● Aim of the task: Could you filter the records below down to the lines that include the word "false"?

● Exercise data:
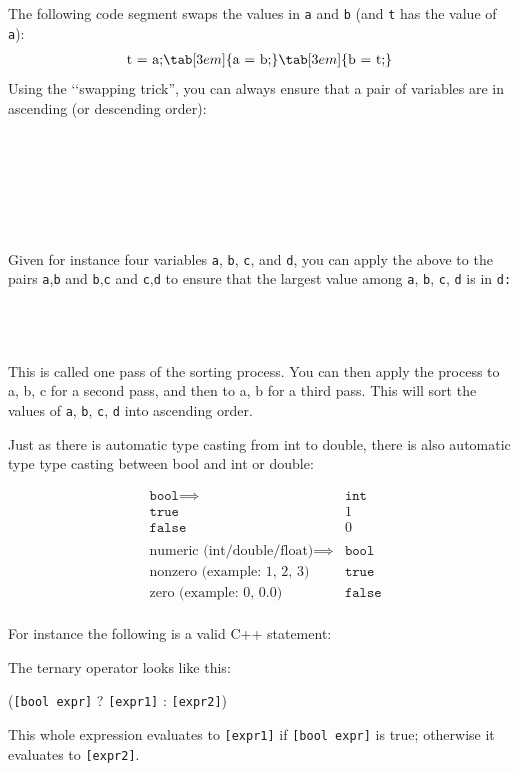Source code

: The following code segment swaps the values in \texttt{a} and \texttt{b}
(and \texttt{t} has the value of \texttt{a}):
\begin{align*}
&\text{t = a;} \tab[3em]{\text{a = b;}} \tab[3em]{\text{b = t;}}\\
\end{align*}
Using the \lq\lq swapping trick'', you can always ensure that a pair of
variables are in ascending (or descending order):

\\
\tab[3em]{\{}\\
\\
\\
\\
\tab[3em]{\}}\\

Given for instance four variables \texttt{a}, \texttt{b}, \texttt{c}, and
\texttt{d}, you can apply the above to the pairs \texttt{a},\texttt{b} and
\texttt{b},\texttt{c} and \texttt{c},\texttt{d} to ensure that the largest value
among \texttt{a}, \texttt{b}, \texttt{c}, \texttt{d} is in \texttt{d:}

\\
\\
\\

This is called one pass of the sorting process. You can then apply the
process to a, b, c for a second pass, and then to a, b for a third pass.
This will sort the values of \texttt{a}, \texttt{b}, \texttt{c}, \texttt{d} into
ascending order.

Just as there is automatic type casting from int to double, there is
also automatic type type casting between bool and int or double:

\begin{align*}
&\texttt{bool} \implies &\texttt{int}\\
&\texttt{true} &1\\
&\texttt{false} &0\\\\
&\text{numeric (int/double/float)} \implies &\texttt{bool}\\
&\text{nonzero (example: 1, 2, 3)} &\texttt{true}\\
&\text{zero (example: 0, 0.0)} &\texttt{false}\\
\end{align*}

For instance the following is a valid C++ statement:

The ternary operator looks like this:
\begin{center}
(\texttt{[bool expr]} ? \texttt{[expr1]} : \texttt{[expr2]})
\end{center}
This whole expression evaluates to \texttt{[expr1]} if \texttt{[bool
expr]} is true; otherwise it evaluates to \texttt{[expr2]}.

● Answer box:
&\texttt{false} &0\\\\
&\text{zero (example: 0, 0.0)} &\texttt{false}\\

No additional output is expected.